Published on June 5, 2018 | by Alastair Gilmour0
Open for business
In aviation parlance, St Mary’s Inn in Stannington, Northumberland, has been in holding pattern for the past 12 months. The hugely popular pub with rooms and restaurant put up its shutters in May 2017 in response to an adjacent housing development failing to progress as originally anticipated.
Happily, the situation has been resolved and St Mary’s Inn is once again fully operational. The 11-bedroomed pub, set in the former administration centre of the now-demolished Stannington Hospital, is looking hale and handsome in the late spring sunshine. New general manager Robin Freer – a man with more experience of serving cask and craft keg beer than most in the region – leads a new team that includes head chef Chris Cheek, another highly experienced professional.

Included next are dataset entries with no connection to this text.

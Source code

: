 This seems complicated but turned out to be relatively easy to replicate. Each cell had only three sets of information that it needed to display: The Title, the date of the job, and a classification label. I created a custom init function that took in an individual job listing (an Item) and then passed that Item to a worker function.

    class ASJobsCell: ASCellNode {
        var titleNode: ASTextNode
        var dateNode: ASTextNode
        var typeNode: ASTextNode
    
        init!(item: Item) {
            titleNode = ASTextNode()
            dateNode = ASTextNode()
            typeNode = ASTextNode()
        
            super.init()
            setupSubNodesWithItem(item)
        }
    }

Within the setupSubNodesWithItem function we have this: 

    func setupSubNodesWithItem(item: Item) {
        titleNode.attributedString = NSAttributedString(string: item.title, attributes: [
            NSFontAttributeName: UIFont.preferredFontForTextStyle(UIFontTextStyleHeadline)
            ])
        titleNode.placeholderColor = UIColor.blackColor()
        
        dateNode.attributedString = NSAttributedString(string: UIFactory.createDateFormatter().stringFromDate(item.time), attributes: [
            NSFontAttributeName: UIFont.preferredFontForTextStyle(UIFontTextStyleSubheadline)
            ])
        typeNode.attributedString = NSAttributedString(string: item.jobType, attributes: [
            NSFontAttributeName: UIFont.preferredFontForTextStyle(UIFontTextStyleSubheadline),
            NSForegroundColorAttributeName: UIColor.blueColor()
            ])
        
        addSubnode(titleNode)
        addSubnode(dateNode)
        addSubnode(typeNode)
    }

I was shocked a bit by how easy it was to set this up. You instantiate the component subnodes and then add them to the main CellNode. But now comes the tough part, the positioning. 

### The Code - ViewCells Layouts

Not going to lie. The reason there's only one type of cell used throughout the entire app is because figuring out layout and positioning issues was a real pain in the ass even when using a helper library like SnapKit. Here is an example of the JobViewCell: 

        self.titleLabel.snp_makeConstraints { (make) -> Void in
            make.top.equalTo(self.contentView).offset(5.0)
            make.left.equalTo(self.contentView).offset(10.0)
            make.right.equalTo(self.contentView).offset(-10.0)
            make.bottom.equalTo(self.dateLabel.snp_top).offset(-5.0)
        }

“We’ve commissioned Rigg & Furrow Brewery from Acklington to produce our exclusive St Mary’s Ale,” says Robin. “It’s a traditional English bitter using Challenger and Bramling Cross hops; a 3.8% beer that creates a nice balance of flavours between sweet and bitter.
“We also have Anarchy Brew Co Citra Star and Smoke Bomb on handpull from literally jut up the road, as well as Exile Gluten-Free Ale and Maltsmith’s IPA on keg.”
For his part, Chris Cheek promises good, well prepared pub food – “what people want and what people like”. So, if you fancy a fish-finger sandwich with your pint, you’re perfectly at home.
The renowned wire dog sculptures by Gary Tiplady have come out of semi-retirement, as have framed cartoons by former Times cartoonist David Haldane who lives locally, and proggy mats woven by a local craftswoman. Original Norman Cornish paintings and drawings always create a talking point.
Live music in the lounge areas off the main bar creates a real pub atmosphere, while beer festivals could be in the plan for the outside grassed area. Surrounded by mature trees and shrubbery, it’s definitely a country setting ripe for neighbouring families and visiting business people ready to unwind and as a base for tourists eager to explore Northumberland’s countryside and coast.
“But at the end of the day, St Mary’s is a pub,” says Robin Freer. “A pub with bedrooms catering for everybody – child friendly and dog friendly, in an amazing location.”
In aviation parlance, this is going to fly.